*** Opening TASK MATERIAL ***

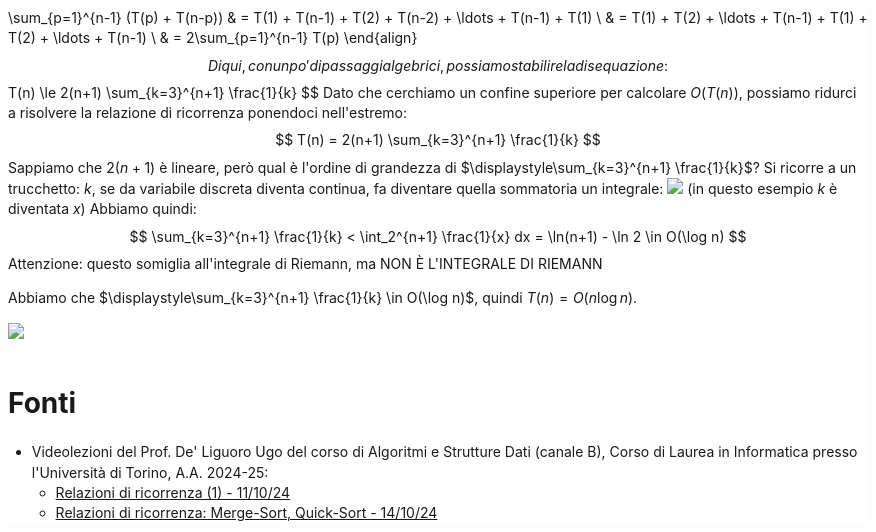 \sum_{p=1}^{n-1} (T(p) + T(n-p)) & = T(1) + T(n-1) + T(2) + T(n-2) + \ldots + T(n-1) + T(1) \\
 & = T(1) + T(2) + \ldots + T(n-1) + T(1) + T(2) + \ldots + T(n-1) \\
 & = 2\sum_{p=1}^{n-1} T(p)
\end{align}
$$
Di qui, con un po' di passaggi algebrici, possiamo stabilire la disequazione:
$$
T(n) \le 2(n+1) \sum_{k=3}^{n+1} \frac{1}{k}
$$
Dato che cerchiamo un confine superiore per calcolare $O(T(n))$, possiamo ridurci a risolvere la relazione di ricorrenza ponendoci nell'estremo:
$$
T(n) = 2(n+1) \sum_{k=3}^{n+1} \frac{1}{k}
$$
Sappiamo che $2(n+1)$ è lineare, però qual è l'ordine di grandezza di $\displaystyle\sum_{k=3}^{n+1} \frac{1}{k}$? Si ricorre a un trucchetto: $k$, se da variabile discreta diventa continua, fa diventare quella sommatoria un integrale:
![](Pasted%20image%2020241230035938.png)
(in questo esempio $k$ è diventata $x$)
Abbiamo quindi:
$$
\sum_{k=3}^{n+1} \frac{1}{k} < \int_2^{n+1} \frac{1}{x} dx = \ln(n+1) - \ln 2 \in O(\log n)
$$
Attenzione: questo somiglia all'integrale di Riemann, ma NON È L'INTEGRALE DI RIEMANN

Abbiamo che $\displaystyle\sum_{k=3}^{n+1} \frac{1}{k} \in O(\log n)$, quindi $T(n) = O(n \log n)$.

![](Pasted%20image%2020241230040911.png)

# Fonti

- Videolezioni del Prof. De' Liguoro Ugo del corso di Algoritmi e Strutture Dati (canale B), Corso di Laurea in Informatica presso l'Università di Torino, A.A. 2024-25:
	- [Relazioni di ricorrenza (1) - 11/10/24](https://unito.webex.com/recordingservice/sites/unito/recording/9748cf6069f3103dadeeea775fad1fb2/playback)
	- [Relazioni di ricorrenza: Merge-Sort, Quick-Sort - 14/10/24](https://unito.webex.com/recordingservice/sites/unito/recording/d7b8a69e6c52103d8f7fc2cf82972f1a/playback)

*** Closing TASK MATERIAL ***
*** Opening TASK MATERIAL ***

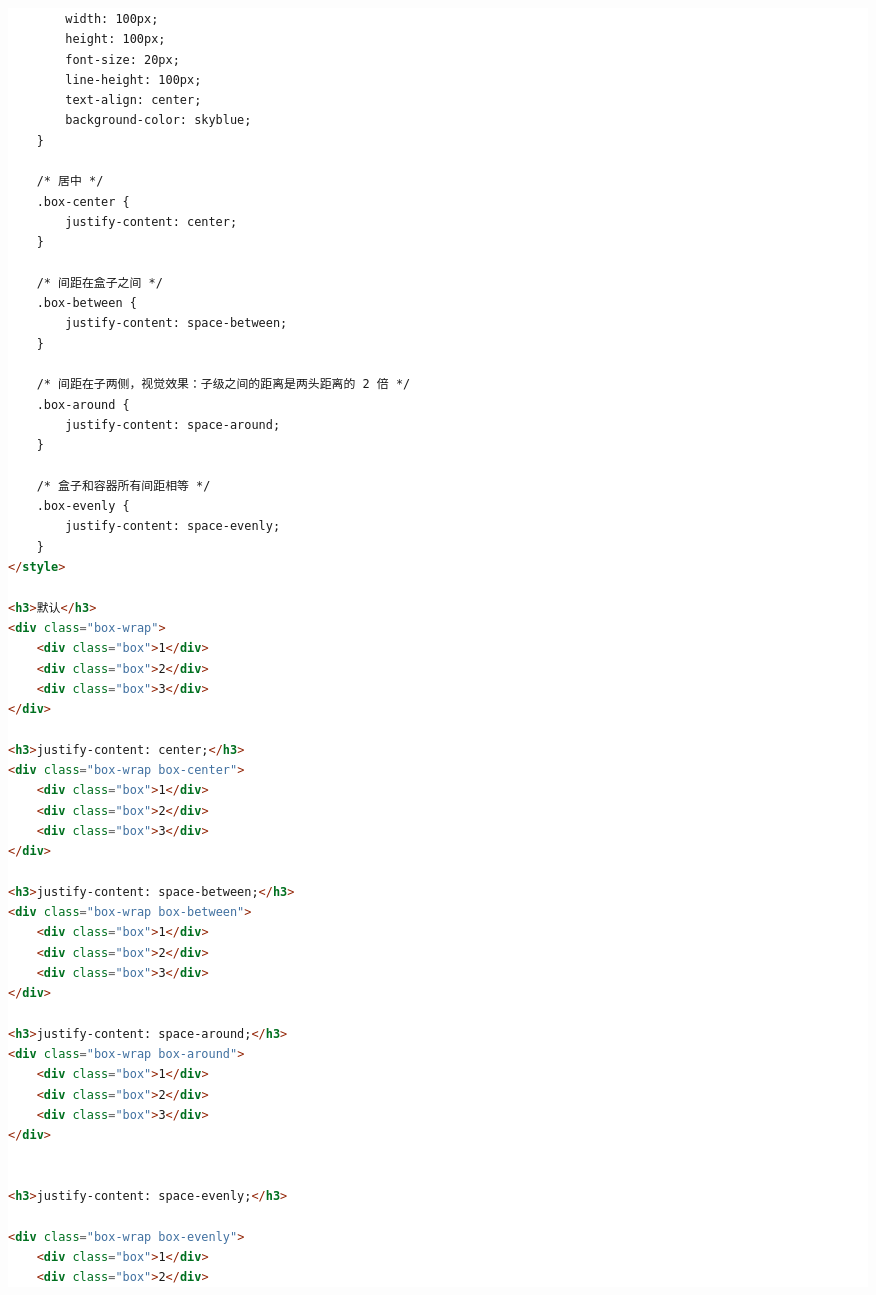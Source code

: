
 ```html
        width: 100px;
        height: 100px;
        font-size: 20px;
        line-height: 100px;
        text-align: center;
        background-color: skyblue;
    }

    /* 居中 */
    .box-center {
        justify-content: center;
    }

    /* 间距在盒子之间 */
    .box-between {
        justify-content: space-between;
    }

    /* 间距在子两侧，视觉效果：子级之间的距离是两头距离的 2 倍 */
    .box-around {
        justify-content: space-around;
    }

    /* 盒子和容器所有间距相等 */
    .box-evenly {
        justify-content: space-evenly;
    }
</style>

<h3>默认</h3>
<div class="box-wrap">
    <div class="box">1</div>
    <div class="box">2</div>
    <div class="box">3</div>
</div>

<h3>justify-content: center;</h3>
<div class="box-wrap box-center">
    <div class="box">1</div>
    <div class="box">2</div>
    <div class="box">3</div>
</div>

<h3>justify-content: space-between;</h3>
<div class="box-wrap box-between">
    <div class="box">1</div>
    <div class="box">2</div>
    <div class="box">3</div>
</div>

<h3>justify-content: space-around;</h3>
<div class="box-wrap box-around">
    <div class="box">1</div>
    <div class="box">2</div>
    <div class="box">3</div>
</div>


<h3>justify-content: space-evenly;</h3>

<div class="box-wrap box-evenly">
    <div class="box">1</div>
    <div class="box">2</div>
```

*** Closing TASK MATERIAL ***

# WHAT YOU SHOULD DO
Reproduce, word for word, only the lines in the records above from the line with "T(n-1) + T(1) \\" through the line with "- [Relazioni di ricorrenza: Merge-Sort, Quick-Sort", including both ends; omit the pictures.

# ANSWER TO THIS EXERCISE
 \sum_{p=1}^{n-1} (T(p) + T(n-p)) & = T(1) + T(n-1) + T(2) + T(n-2) + \ldots + T(n-1) + T(1) \\
 & = T(1) + T(2) + \ldots + T(n-1) + T(1) + T(2) + \ldots + T(n-1) \\
 & = 2\sum_{p=1}^{n-1} T(p)
\end{align}
$$
Di qui, con un po' di passaggi algebrici, possiamo stabilire la disequazione:
$$
T(n) \le 2(n+1) \sum_{k=3}^{n+1} \frac{1}{k}
$$
Dato che cerchiamo un confine superiore per calcolare $O(T(n))$, possiamo ridurci a risolvere la relazione di ricorrenza ponendoci nell'estremo:
$$
T(n) = 2(n+1) \sum_{k=3}^{n+1} \frac{1}{k}
$$
Sappiamo che $2(n+1)$ è lineare, però qual è l'ordine di grandezza di $\displaystyle\sum_{k=3}^{n+1} \frac{1}{k}$? Si ricorre a un trucchetto: $k$, se da variabile discreta diventa continua, fa diventare quella sommatoria un integrale:
![](Pasted%20image%2020241230035938.png)
(in questo esempio $k$ è diventata $x$)
Abbiamo quindi:
$$
\sum_{k=3}^{n+1} \frac{1}{k} < \int_2^{n+1} \frac{1}{x} dx = \ln(n+1) - \ln 2 \in O(\log n)
$$
Attenzione: questo somiglia all'integrale di Riemann, ma NON È L'INTEGRALE DI RIEMANN

Abbiamo che $\displaystyle\sum_{k=3}^{n+1} \frac{1}{k} \in O(\log n)$, quindi $T(n) = O(n \log n)$.

![](Pasted%20image%2020241230040911.png)

# Fonti

- Videolezioni del Prof. De' Liguoro Ugo del corso di Algoritmi e Strutture Dati (canale B), Corso di Laurea in Informatica presso l'Università di Torino, A.A. 2024-25:
	- [Relazioni di ricorrenza (1) - 11/10/24](https://unito.webex.com/recordingservice/sites/unito/recording/9748cf6069f3103dadeeea775fad1fb2/playback)
	- [Relazioni di ricorrenza: Merge-Sort, Quick-Sort - 14/10/24](https://unito.webex.com/recordingservice/sites/unito/recording/d7b8a69e6c52103d8f7fc2cf82972f1a/playback)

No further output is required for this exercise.